Filter the listing below down to the lines with the word "objectives" and copy those.

*** Provided material

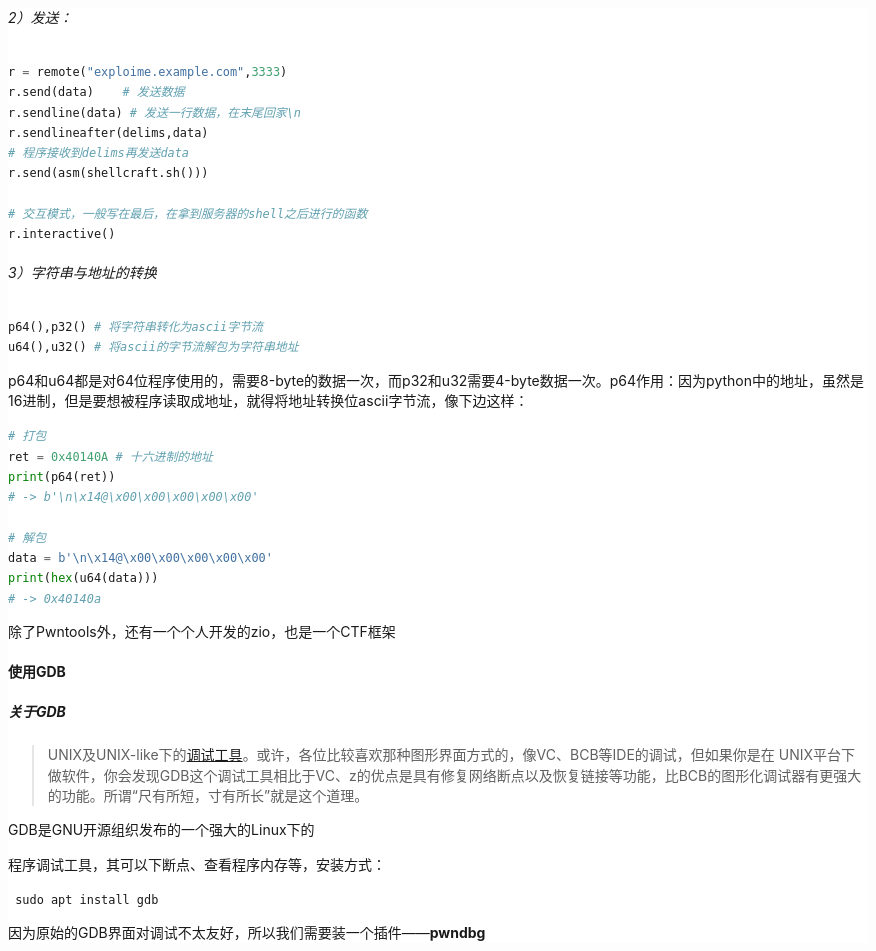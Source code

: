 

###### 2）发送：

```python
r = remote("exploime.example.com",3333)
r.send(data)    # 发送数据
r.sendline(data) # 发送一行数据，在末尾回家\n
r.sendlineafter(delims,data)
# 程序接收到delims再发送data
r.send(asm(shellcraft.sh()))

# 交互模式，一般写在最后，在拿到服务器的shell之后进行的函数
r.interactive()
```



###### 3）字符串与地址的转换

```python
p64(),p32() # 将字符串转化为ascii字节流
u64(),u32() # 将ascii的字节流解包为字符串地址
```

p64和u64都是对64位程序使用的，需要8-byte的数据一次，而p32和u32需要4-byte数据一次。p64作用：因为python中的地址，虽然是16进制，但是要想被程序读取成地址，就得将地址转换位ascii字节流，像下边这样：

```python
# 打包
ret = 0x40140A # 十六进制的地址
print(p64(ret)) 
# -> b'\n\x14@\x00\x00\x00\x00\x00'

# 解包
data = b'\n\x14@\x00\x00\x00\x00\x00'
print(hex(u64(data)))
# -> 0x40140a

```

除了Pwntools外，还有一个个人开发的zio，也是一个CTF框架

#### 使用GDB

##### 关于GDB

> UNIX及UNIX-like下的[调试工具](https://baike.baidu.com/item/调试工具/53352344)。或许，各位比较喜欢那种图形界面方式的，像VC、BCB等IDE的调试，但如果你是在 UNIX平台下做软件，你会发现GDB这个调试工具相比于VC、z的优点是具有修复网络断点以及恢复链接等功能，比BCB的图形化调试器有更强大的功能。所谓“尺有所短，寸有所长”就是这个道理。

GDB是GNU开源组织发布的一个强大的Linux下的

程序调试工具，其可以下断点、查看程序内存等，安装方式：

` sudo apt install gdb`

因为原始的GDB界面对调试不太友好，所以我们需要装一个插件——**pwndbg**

******
*** Provided material

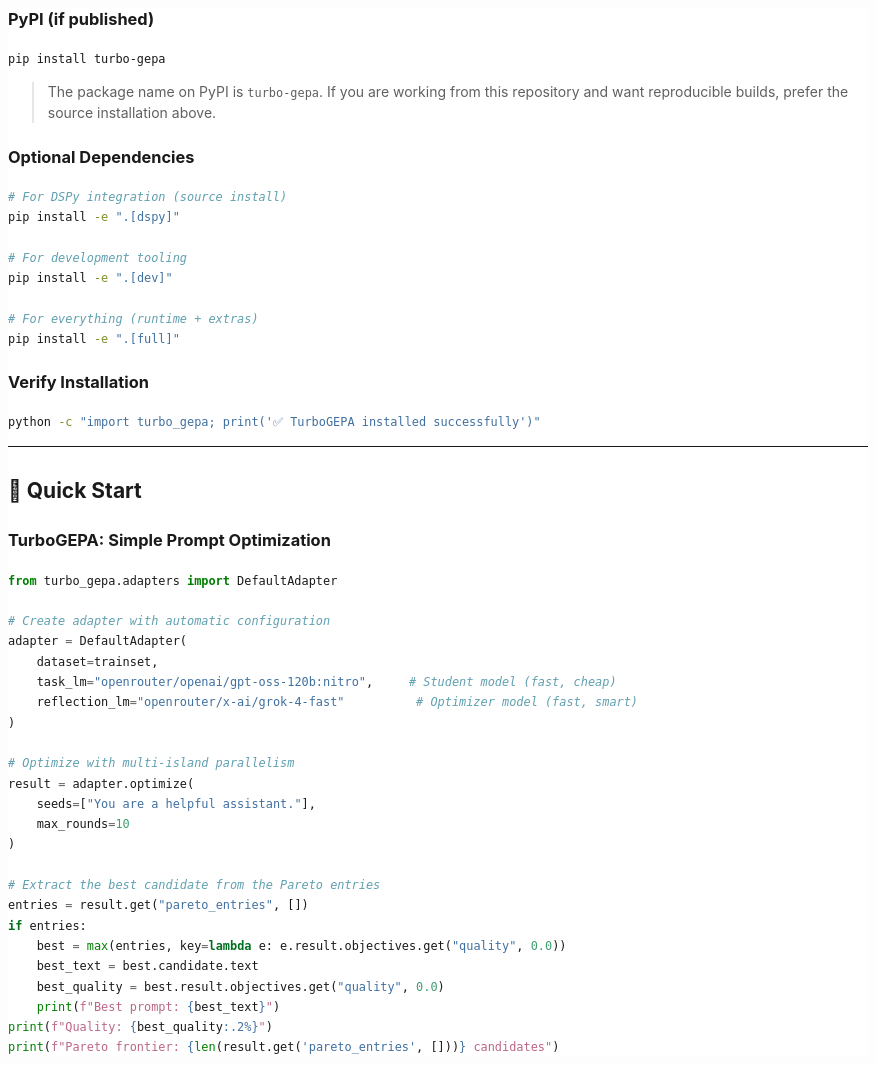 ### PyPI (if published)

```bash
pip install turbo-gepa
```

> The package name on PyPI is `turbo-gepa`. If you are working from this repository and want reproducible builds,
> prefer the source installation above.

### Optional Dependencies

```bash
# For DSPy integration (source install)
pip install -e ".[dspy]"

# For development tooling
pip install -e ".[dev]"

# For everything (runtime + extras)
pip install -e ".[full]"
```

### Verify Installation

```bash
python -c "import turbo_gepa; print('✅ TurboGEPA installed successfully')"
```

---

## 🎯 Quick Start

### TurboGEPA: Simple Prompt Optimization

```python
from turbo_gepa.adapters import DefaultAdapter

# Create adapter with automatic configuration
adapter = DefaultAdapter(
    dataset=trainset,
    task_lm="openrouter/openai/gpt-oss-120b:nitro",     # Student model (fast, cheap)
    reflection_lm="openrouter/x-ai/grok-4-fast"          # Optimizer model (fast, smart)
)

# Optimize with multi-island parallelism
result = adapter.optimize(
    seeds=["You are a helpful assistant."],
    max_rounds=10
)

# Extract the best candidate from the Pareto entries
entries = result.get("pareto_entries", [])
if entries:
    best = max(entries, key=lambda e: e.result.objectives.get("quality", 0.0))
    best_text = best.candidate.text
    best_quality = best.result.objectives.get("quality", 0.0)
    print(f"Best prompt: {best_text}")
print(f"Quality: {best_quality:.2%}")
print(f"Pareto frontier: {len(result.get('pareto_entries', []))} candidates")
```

******
*** Provided material

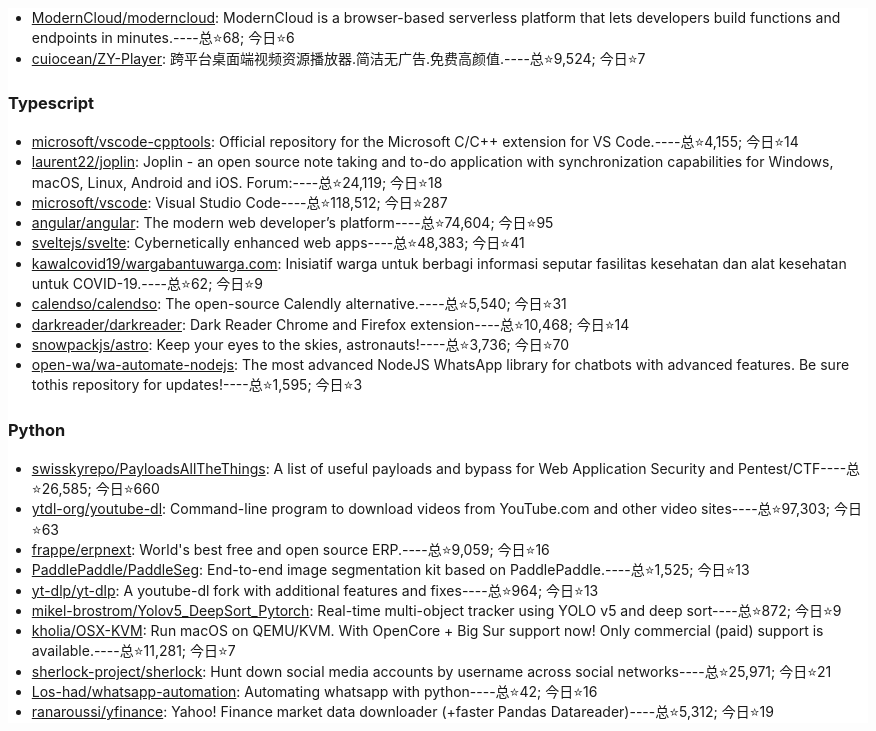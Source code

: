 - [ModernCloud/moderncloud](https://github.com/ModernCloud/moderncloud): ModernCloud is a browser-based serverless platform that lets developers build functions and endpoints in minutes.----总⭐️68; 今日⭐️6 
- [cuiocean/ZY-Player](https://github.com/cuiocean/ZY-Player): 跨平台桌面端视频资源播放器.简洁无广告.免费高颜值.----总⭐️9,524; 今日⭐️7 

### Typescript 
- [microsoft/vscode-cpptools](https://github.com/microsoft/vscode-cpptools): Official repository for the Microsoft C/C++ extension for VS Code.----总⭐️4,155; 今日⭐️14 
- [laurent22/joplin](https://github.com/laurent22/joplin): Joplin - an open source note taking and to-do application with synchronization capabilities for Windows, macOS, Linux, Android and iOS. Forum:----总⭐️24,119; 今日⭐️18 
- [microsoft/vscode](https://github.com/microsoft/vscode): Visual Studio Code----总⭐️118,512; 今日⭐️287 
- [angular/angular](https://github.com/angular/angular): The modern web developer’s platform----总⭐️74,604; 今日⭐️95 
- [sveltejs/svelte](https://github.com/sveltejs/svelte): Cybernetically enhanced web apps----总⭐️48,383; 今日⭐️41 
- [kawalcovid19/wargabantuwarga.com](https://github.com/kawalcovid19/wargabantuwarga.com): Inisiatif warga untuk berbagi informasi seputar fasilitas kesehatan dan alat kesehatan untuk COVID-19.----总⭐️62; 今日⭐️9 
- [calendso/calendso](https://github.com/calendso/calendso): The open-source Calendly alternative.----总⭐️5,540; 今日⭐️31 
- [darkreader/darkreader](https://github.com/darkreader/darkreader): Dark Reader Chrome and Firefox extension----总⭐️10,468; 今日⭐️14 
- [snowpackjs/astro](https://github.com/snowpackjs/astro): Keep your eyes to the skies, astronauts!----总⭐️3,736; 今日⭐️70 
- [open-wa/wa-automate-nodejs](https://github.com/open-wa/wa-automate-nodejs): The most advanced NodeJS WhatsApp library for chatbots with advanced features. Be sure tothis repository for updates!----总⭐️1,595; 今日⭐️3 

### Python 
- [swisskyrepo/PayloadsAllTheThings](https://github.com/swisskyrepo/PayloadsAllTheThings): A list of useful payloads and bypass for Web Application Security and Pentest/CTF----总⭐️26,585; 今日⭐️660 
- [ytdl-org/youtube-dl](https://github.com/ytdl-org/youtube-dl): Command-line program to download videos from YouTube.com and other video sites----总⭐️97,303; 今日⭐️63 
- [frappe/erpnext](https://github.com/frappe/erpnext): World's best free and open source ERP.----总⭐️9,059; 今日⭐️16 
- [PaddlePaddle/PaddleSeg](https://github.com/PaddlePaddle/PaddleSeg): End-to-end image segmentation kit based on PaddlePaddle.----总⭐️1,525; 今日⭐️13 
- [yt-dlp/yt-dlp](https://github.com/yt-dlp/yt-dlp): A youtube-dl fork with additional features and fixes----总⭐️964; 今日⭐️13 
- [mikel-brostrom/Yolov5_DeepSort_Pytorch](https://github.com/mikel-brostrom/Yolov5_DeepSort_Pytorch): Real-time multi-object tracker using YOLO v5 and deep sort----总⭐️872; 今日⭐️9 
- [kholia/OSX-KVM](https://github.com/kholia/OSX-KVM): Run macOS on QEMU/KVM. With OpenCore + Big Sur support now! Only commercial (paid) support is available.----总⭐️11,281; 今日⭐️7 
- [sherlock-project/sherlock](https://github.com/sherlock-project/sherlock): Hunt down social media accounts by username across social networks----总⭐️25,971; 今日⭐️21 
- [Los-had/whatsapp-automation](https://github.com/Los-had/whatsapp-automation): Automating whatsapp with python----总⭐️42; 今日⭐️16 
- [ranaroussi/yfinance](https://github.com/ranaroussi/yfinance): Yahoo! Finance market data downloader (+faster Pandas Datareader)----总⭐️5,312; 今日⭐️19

******

=== Answer space ===
    best = max(entries, key=lambda e: e.result.objectives.get("quality", 0.0))
    best_quality = best.result.objectives.get("quality", 0.0)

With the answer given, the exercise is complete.